EXERCISE BRIEF.
The answer should hold only the lines from the beginning of the material through the one with "I’m at [QConSF", reproduced exactly and without pictures.

(TASK DATA begins)

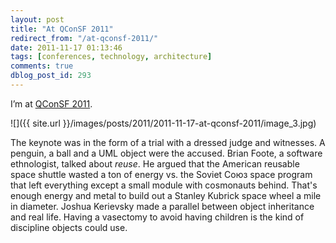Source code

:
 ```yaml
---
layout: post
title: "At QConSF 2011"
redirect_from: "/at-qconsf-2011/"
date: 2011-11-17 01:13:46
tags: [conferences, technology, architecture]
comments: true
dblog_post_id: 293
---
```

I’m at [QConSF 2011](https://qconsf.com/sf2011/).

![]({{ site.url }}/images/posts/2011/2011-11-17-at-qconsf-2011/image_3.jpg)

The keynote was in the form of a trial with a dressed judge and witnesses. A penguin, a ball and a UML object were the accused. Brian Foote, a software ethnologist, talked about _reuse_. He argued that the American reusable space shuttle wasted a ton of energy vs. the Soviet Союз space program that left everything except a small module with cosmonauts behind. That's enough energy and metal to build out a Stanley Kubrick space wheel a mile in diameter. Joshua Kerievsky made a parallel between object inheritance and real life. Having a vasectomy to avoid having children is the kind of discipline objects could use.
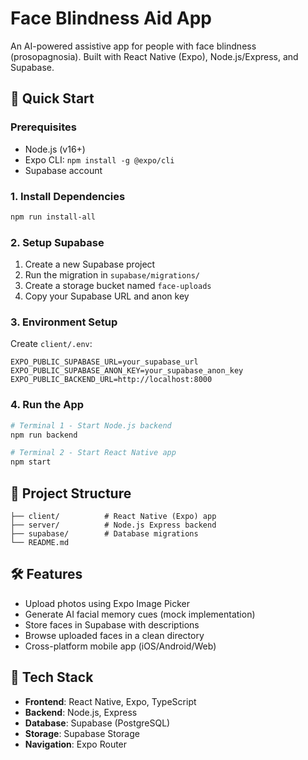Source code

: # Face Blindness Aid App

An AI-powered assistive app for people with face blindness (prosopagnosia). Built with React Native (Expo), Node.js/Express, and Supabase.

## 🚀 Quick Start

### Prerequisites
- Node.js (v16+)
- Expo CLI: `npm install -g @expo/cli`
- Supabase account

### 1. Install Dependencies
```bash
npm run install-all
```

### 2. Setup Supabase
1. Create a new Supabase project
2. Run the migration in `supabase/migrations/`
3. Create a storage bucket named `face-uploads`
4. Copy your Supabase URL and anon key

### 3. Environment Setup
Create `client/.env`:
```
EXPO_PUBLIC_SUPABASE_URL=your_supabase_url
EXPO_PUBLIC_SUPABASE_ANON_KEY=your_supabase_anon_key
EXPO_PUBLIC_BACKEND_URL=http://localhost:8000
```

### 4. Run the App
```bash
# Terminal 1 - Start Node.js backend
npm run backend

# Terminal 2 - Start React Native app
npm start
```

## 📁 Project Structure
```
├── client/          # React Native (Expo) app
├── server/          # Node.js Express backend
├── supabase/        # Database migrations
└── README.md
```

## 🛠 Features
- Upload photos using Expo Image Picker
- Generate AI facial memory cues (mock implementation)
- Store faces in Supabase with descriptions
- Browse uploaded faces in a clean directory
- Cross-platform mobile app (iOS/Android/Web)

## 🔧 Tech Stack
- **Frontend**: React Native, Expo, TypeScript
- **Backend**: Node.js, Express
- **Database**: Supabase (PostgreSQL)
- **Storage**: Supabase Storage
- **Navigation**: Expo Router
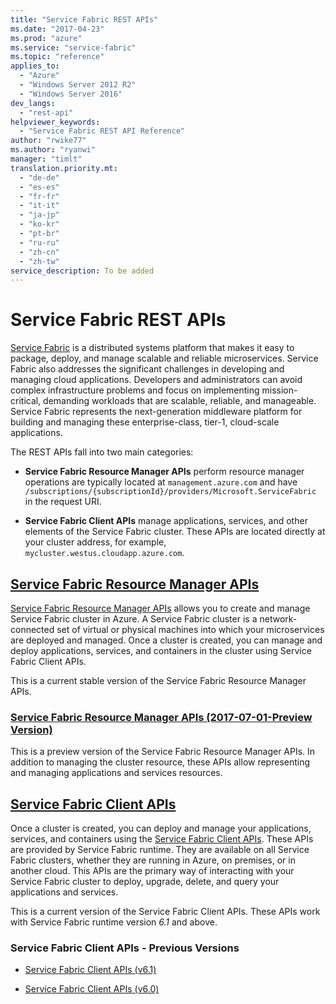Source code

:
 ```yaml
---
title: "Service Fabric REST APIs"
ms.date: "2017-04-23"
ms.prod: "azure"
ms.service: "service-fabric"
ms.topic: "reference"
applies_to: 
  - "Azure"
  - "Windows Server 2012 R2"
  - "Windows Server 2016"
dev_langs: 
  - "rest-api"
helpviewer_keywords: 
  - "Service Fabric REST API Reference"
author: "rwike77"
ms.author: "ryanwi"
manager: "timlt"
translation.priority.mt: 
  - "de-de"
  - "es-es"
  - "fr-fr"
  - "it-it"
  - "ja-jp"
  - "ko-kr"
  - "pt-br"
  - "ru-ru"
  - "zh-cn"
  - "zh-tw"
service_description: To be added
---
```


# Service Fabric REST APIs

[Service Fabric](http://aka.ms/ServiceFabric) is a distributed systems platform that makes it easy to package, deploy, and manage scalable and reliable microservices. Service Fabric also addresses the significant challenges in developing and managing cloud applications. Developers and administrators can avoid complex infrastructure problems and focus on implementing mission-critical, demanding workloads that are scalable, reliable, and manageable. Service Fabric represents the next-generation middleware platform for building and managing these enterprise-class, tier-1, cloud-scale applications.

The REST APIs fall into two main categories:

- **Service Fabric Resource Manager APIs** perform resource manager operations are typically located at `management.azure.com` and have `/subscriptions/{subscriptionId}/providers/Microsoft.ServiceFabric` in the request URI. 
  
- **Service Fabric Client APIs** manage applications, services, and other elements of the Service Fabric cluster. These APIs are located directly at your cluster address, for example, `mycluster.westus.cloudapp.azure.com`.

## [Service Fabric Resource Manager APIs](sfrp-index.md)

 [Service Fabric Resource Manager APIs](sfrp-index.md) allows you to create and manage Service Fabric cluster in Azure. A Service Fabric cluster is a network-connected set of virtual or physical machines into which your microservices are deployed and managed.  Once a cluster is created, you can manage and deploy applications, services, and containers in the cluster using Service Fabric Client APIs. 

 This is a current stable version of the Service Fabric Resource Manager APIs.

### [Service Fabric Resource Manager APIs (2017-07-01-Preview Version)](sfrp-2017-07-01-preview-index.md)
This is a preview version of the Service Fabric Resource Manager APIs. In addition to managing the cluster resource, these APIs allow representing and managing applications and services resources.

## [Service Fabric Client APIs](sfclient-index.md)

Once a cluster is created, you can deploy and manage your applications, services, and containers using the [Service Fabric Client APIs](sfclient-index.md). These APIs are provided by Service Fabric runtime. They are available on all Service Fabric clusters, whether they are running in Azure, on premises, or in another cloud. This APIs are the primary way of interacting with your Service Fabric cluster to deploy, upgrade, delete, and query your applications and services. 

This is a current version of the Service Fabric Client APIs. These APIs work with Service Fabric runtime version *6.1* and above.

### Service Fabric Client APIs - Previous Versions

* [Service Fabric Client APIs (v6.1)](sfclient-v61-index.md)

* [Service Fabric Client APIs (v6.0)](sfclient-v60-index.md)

(TASK DATA ends)

WRITTEN SOLUTION.
Source code

:
 ```yaml
---
layout: post
title: "At QConSF 2011"
redirect_from: "/at-qconsf-2011/"
date: 2011-11-17 01:13:46
tags: [conferences, technology, architecture]
comments: true
dblog_post_id: 293
---
```

I’m at [QConSF 2011](https://qconsf.com/sf2011/).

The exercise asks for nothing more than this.